The US is now sustaining a force the size of the force in Vietnam at the war's peak for a multi year war far more intense than Vietnam. Ukraine is consuming SAMs and SAM systems at a much higher rate than they are produced. The US army trains 60k recruits a year. Japan trains 10k. Ukraine is going to have to train many tens of thousands per year for the next decade or two, both for this war and for the next. Germany about 200 tanks, Ukraine has lost around a thousand. Comparing the size of the Ukrainian army to NATO militaries shows how Ukraine absolutely dwarfs the UK or Germany. Sustaining, training arming and then reconstituting this massive military is going to be an endless black hole for resources for several decades.
Meanwhile the US is stuck with a bunch of conflicts in the middle east and is trying to outcompete the world's manufacturing super power in an arms race.
Russia doesn't have to defeat the US, they just need to make it impossible for the US to handle all the problems at the same time.
The US wanted to pull out of Afghanistan, regime change Russia and focus on China. Now they are stuck in a massive war against a Russia that is ramping up arms production by several hundred percent, they are sustaining a large force in the middle east and the pivot to Asia isn't really happening.
The USA is able to maintain this level of investment in Ukraine while keeping a large force on station in the Middle East. Russia is throwing everything it has at that one theater.
No doubt the USA is stretched fairly thin, but it has the ability to maintain a much bigger force on multiple stations compared to the competition.
Even the thinness of the US is questionable. What, specifically, is being thinned out here? The naval power that would go to the Pacific in a China war? The armies not swarming into the middle east's latest conflagration, and with minimal use in a China conflict?

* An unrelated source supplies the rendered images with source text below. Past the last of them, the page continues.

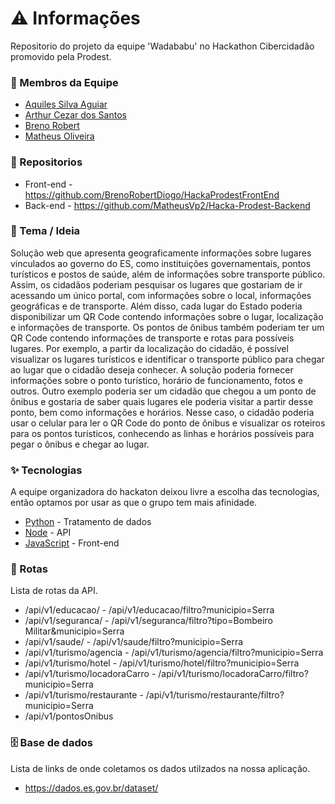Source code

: # ⚠️ Informações
Repositorio do projeto da equipe 'Wadababu' no Hackathon Cibercidadão promovido pela Prodest.

### 🚀 Membros da Equipe
* [Aquiles Silva Aguiar](https://www.linkedin.com/in/aquilesaguiar/)
* [Arthur Cezar dos Santos](https://www.linkedin.com/in/arthurcezars/)
* [Breno Robert](https://www.linkedin.com/in/brenorobertdiogo/)
* [Matheus Oliveira](https://www.linkedin.com/in/matheus-o-f-ribeiro/)

### 📝 Repositorios
* Front-end - <https://github.com/BrenoRobertDiogo/HackaProdestFrontEnd>
* Back-end - <https://github.com/MatheusVp2/Hacka-Prodest-Backend>

### 🌱 Tema / Ideia
Solução web que apresenta geograficamente informações sobre lugares vinculados ao governo do ES, como 
instituições governamentais, pontos turísticos e postos de saúde, além de informações sobre transporte público.
Assim, os cidadãos poderiam pesquisar os lugares que gostariam de ir acessando um único portal, com informações 
sobre o local, informações geográficas e de transporte. Além disso, cada lugar do Estado poderia disponibilizar um QR 
Code contendo informações sobre o lugar, localização e informações de transporte. Os pontos de ônibus também 
poderiam ter um QR Code contendo informações de transporte e rotas para possíveis lugares.
Por exemplo, a partir da localização do cidadão, é possível visualizar os lugares turísticos e identificar o transporte 
público para chegar ao lugar que o cidadão deseja conhecer. A solução poderia fornecer informações sobre o ponto 
turístico, horário de funcionamento, fotos e outros.
Outro exemplo poderia ser um cidadão que chegou a um ponto de ônibus e gostaria de saber quais lugares ele poderia 
visitar a partir desse ponto, bem como informações e horários. Nesse caso, o cidadão poderia usar o celular para ler o 
QR Code do ponto de ônibus e visualizar os roteiros para os pontos turísticos, conhecendo as linhas e horários possíveis 
para pegar o ônibus e chegar ao lugar.

### ✨ Tecnologias
A equipe organizadora do hackaton deixou livre a escolha das tecnologias, então optamos por usar as que o grupo tem mais afinidade.
* [Python](https://www.python.org/) - Tratamento de dados
* [Node](https://nodejs.org/en/) - API
* [JavaScript](https://www.javascript.com/) - Front-end
  
### 🔀 Rotas
Lista de rotas da API.
* /api/v1/educacao/  - /api/v1/educacao/filtro?municipio=Serra
* /api/v1/seguranca/ - /api/v1/seguranca/filtro?tipo=Bombeiro Militar&municipio=Serra
* /api/v1/saude/     - /api/v1/saude/filtro?municipio=Serra
* /api/v1/turismo/agencia         - /api/v1/turismo/agencia/filtro?municipio=Serra
* /api/v1/turismo/hotel           - /api/v1/turismo/hotel/filtro?municipio=Serra
* /api/v1/turismo/locadoraCarro   - /api/v1/turismo/locadoraCarro/filtro?municipio=Serra
* /api/v1/turismo/restaurante    - /api/v1/turismo/restaurante/filtro?municipio=Serra
* /api/v1/pontosOnibus

### 🗄 Base de dados
Lista de links de onde coletamos os dados utilzados na nossa aplicação.
* <https://dados.es.gov.br/dataset/>
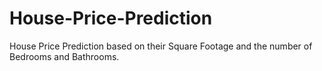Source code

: # House-Price-Prediction
House Price Prediction based on their Square Footage and the number of Bedrooms and Bathrooms.
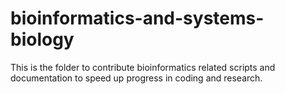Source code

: # bioinformatics-and-systems-biology
This is the folder to contribute bioinformatics related scripts and documentation to speed up progress in coding and research.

There are absolutely limits to what the US military can do... but in a very real sense, the Ukraine War is freeing up large parts of the US military, because one of the main missions of the US Army and Airforce is to fight the Russians in Europe. That's, uh, not necessary as long as the Russians are committed to Ukraine. And depending on how much longer it continues, quite possibly not necessary for several years afterwards, even as the military-industrial expansion justified on grounds of helping Ukraine can be utilized in other ways.
In military-economic terms, Ukraine is a very cost-effective fixing action- something that is the antithesis of an overextension.
Strongly agree.
America is not more overextended by the Ukraine war than Russia is, and “War against Russian-led forces in Eastern Europe specifically” was the stated design purpose of decades of generations of American equipment development, military organization, and even internal (and external) propaganda.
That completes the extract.